### What needs to be done
Among the records, which lines hold the word "This"? Pick them out.

### Record set
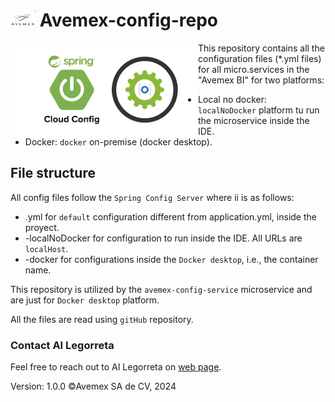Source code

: # <img height="25" src="./images/AvemexLogo.png" width="40"/> Avemex-config-repo

<a href="https://www.avemex.com.mx"><img height="150px" src="./images/ConfigRepoLogo.png" alt="Avemex" align="left"/></a>
This repository contains all the configuration files (*.yml files) for all micro.services in the "Avemex BI" 
for two platforms:
* Local no docker: `localNoDocker` platform tu run the microservice inside the IDE. 
* Docker: `docker` on-premise (docker desktop).

## File structure

All config files follow the `Spring Config Server` where ii is as follows:

* <micro-service-name>.yml for `default` configuration different from application.yml, inside the proyect.
* <micro-service-name>-localNoDocker for configuration to run inside the IDE. All URLs are `localHost`.
* <micro-service-name>-docker for configurations inside the `Docker desktop`, i.e., the container name.

This repository is utilized by the `avemex-config-service` microservice and are just for `Docker desktop` platform.

All the files are read using `gitHub` repository.

### Contact AI Legorreta

Feel free to reach out to AI Legorreta on [web page](https://legosoft.com.mx).

Version: 1.0.0
©Avemex SA de CV, 2024
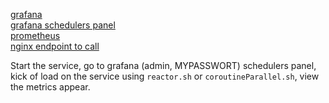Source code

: 
[grafana](http://localhost:3000)  
[grafana schedulers panel](http://localhost:3000/d/yHCu-pG7z/local-schedulers?orgId=1)  
[prometheus](http://localhost:9090)  
[nginx endpoint to call](http://localhost:9999/somePath)

Start the service, go to grafana (admin, MYPASSWORT) schedulers panel, kick of load on the service using `reactor.sh` or `coroutineParallel.sh`, view the metrics appear.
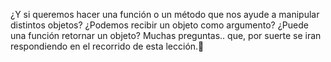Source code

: ¿Y si queremos hacer una función o un método que nos ayude a manipular distintos objetos? ¿Podemos recibir un objeto como argumento? ¿Puede una función retornar un objeto? Muchas preguntas.. que, por suerte se iran respondiendo en el recorrido de esta lección.:raised_hands:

### Exercise output
This repository contains all the configuration files (*.yml files) for all micro.services in the "Avemex BI" 
This repository is utilized by the `avemex-config-service` microservice and are just for `Docker desktop` platform.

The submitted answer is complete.